Task> Every line with the word "Monday" in it should be extracted from the data that follows.

Given data>
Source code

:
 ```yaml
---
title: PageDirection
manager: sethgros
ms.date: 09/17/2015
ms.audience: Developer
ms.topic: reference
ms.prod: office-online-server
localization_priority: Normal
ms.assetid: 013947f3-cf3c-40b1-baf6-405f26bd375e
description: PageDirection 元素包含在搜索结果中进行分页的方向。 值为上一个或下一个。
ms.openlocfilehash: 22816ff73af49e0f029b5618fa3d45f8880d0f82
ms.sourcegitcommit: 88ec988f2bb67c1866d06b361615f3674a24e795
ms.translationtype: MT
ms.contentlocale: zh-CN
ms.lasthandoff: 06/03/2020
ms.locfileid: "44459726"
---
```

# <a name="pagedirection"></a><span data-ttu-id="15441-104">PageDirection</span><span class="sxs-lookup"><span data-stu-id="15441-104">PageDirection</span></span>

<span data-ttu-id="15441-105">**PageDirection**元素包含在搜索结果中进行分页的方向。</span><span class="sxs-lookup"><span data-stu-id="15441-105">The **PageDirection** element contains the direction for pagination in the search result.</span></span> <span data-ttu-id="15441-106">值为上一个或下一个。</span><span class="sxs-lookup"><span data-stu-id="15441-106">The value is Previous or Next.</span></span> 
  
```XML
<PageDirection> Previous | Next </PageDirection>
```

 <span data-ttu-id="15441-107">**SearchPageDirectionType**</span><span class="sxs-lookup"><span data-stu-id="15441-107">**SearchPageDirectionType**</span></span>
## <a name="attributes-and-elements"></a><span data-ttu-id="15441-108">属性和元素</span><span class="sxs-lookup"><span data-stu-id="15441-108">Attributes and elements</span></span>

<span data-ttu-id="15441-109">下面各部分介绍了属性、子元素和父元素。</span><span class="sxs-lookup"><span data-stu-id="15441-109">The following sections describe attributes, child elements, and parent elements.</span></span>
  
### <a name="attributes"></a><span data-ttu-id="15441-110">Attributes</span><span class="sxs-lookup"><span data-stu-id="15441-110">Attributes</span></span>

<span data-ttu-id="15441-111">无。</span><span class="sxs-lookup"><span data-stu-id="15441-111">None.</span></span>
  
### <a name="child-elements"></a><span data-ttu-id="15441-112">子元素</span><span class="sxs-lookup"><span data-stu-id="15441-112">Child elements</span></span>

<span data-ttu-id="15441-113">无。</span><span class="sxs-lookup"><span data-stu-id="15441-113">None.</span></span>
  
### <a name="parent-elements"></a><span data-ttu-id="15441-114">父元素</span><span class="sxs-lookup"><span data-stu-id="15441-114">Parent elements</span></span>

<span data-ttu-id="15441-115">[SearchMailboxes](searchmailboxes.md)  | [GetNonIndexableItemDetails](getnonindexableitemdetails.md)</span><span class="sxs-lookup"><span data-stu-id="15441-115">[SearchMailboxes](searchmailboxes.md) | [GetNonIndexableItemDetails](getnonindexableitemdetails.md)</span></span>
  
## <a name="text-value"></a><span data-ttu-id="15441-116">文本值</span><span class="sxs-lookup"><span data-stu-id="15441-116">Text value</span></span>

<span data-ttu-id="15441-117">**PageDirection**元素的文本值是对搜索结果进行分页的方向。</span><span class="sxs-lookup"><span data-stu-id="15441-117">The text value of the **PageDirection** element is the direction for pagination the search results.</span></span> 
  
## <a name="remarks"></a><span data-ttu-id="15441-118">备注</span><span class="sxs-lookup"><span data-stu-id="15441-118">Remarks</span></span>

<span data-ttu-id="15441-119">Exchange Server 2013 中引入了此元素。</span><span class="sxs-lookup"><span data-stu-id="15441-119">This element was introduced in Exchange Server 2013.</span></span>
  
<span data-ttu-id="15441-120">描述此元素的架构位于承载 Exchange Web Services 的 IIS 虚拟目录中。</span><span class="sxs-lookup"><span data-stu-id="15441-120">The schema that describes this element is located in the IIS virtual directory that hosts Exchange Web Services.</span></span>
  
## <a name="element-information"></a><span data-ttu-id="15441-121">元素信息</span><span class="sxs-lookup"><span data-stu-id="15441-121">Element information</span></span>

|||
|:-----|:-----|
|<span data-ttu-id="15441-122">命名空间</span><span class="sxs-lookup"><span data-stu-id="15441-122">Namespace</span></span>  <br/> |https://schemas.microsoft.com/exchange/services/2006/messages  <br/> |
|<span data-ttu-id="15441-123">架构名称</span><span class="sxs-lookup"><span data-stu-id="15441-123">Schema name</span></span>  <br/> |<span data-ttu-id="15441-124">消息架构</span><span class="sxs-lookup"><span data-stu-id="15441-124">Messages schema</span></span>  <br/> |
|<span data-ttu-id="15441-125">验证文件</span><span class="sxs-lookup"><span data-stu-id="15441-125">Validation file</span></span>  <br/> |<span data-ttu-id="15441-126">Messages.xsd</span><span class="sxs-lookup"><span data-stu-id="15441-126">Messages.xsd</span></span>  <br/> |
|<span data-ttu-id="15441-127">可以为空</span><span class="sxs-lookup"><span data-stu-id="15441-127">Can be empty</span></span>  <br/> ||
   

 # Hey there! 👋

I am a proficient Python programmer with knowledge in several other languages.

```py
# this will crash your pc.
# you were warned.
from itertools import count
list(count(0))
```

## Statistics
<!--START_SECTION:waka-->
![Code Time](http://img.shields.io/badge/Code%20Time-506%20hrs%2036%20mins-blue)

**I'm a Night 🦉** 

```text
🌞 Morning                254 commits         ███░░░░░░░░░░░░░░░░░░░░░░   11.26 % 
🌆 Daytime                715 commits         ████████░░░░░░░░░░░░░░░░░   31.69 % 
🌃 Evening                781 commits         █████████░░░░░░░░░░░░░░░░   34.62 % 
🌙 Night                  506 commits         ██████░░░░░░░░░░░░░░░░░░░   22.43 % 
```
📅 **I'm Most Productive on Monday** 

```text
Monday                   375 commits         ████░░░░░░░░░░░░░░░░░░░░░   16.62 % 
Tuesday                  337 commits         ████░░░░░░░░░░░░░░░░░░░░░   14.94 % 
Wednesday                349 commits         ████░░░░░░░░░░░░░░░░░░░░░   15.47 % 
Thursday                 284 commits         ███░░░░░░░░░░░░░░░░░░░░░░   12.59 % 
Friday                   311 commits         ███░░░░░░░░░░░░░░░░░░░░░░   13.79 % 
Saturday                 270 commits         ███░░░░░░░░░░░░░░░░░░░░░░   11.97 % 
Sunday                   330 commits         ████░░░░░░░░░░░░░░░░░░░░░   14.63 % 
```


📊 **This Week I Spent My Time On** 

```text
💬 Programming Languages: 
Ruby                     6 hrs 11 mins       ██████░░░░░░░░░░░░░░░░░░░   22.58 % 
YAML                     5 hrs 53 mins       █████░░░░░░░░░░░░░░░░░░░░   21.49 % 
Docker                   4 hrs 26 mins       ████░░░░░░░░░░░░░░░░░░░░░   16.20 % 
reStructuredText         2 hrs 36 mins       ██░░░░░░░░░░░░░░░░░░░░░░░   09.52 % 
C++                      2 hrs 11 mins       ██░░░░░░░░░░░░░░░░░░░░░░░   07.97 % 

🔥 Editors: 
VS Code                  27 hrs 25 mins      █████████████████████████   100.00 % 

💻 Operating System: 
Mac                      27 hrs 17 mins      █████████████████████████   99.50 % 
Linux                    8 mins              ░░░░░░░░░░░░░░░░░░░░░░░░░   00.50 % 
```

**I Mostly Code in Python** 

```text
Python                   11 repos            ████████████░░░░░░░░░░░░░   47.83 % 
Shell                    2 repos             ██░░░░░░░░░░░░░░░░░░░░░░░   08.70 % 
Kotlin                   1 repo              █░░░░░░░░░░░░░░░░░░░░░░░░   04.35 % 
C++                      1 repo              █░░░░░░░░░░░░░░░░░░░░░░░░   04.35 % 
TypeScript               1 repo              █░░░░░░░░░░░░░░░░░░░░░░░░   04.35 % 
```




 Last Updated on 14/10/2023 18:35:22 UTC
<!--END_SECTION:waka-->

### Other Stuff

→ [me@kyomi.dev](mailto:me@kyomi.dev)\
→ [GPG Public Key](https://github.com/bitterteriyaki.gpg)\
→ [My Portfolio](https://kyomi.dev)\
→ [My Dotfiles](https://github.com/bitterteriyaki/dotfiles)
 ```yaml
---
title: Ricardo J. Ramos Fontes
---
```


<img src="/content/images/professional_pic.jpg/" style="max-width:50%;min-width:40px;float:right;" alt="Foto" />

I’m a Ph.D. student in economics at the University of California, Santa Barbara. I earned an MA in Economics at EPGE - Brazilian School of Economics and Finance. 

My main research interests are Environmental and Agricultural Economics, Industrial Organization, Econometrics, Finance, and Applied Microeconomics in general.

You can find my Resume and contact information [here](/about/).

Result>
📅 **I'm Most Productive on Monday** 
Monday                   375 commits         ████░░░░░░░░░░░░░░░░░░░░░   16.62 % 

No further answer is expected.